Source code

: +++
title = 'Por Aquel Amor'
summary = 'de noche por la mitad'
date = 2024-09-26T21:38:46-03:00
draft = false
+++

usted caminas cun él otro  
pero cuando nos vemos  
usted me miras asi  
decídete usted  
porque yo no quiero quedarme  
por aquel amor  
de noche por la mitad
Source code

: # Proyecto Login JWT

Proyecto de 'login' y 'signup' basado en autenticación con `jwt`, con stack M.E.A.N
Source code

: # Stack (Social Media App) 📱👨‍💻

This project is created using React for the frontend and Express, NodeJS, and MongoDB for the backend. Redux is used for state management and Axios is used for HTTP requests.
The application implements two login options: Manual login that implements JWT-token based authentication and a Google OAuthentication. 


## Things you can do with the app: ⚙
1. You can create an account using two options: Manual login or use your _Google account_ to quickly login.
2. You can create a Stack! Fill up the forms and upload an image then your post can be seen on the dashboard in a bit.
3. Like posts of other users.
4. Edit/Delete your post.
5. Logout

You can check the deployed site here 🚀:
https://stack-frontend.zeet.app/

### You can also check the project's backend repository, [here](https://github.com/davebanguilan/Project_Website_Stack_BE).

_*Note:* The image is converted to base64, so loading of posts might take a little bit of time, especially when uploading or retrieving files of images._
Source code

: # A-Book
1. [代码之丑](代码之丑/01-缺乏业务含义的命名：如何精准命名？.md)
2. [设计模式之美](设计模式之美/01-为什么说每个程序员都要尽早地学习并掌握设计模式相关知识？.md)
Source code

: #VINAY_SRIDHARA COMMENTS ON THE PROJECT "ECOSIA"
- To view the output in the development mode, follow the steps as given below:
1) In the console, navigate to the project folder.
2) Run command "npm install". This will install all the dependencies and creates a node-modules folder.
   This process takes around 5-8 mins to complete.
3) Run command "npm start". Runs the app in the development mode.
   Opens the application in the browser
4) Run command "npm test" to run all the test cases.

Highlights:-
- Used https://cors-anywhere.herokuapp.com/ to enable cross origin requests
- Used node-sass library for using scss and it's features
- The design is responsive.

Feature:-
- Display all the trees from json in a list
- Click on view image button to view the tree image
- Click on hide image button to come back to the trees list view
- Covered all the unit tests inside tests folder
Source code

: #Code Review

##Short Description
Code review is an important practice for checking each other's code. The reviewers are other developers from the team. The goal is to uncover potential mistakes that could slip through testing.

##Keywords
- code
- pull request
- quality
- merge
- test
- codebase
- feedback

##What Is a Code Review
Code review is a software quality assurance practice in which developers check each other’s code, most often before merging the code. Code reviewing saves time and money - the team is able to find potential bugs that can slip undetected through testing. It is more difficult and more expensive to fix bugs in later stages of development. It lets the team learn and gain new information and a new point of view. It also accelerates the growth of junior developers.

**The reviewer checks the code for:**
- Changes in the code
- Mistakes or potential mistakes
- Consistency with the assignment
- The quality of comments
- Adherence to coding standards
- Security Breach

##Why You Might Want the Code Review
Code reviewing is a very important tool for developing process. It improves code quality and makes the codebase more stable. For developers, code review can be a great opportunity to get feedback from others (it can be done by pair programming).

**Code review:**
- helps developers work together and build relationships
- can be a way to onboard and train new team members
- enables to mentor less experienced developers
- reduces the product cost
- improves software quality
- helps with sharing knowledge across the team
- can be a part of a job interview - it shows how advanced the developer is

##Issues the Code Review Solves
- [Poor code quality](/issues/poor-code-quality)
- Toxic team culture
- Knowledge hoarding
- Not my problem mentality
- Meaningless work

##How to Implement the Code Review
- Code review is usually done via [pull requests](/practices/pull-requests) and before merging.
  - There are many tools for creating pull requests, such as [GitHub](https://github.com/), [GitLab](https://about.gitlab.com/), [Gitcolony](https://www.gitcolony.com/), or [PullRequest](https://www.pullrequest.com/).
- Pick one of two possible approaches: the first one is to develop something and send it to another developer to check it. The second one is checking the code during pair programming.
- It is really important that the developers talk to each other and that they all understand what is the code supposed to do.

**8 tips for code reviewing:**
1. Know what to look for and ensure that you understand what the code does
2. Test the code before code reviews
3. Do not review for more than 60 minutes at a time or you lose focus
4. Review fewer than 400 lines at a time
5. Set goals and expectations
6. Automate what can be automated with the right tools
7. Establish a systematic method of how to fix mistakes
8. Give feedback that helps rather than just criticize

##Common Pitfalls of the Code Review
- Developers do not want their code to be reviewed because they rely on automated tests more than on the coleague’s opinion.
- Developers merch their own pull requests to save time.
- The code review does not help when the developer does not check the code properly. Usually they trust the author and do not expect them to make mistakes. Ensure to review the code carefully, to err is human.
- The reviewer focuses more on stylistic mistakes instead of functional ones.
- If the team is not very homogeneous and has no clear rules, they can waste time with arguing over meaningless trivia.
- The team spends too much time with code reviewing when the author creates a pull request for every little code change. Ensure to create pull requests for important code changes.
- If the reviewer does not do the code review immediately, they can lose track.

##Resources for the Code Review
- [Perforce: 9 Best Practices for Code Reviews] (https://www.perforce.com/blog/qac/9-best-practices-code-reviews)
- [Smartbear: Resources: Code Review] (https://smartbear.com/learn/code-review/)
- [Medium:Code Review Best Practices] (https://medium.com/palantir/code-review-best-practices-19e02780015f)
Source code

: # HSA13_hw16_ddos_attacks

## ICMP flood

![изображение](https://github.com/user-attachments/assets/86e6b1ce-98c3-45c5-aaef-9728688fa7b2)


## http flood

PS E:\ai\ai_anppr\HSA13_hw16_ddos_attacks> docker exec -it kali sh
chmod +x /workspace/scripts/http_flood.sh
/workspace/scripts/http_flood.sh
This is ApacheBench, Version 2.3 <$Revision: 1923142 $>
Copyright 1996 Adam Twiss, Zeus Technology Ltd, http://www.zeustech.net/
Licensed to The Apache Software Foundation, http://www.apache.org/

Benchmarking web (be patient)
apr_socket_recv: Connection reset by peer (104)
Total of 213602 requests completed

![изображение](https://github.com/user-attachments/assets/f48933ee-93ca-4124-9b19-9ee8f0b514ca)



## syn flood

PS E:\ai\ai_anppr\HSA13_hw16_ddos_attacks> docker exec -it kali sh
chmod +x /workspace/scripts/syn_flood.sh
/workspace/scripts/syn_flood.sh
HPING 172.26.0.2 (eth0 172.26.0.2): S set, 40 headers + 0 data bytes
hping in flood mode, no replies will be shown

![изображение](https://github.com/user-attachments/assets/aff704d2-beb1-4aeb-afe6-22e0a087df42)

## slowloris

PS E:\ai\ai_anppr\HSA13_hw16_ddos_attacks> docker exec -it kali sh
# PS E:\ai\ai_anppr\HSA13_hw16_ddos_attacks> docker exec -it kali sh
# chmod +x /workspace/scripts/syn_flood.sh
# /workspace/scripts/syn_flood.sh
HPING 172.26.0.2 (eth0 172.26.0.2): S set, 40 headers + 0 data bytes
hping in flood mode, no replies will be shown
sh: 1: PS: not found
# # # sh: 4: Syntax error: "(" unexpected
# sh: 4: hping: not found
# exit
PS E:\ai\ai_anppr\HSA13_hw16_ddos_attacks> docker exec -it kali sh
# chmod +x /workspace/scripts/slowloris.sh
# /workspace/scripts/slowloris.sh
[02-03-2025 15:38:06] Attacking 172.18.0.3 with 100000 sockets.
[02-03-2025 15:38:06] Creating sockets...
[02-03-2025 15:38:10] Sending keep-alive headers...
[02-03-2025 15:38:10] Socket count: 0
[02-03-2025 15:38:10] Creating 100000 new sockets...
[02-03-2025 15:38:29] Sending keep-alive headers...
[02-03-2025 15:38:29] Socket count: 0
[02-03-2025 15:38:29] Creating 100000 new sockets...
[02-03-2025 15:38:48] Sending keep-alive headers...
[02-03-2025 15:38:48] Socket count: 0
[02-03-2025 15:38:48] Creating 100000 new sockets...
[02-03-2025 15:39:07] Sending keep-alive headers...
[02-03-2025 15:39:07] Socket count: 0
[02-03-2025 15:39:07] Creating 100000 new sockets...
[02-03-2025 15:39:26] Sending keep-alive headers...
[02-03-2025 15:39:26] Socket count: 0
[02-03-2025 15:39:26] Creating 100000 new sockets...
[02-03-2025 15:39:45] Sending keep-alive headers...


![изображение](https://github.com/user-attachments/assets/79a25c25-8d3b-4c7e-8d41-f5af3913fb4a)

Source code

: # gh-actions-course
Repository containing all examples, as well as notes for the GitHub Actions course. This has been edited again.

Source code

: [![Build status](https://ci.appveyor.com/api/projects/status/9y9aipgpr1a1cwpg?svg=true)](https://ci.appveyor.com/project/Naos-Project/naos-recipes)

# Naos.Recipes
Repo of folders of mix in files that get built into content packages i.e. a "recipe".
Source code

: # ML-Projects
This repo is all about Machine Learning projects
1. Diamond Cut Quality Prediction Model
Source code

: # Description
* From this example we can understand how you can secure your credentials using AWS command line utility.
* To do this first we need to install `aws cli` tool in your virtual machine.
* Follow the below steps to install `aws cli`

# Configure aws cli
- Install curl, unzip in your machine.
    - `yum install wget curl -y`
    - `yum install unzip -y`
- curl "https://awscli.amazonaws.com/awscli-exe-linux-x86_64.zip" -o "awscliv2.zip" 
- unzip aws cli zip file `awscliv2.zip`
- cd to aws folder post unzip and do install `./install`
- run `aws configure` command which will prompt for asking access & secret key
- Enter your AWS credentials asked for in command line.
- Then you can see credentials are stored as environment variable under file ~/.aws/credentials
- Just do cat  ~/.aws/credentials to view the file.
______
PROBLEM DETAILS: Once you have found every line above holding the word "backend", copy those lines.

TASK SOLUTION:
This project is created using React for the frontend and Express, NodeJS, and MongoDB for the backend. Redux is used for state management and Axios is used for HTTP requests.
### You can also check the project's backend repository, [here](https://github.com/davebanguilan/Project_Website_Stack_BE).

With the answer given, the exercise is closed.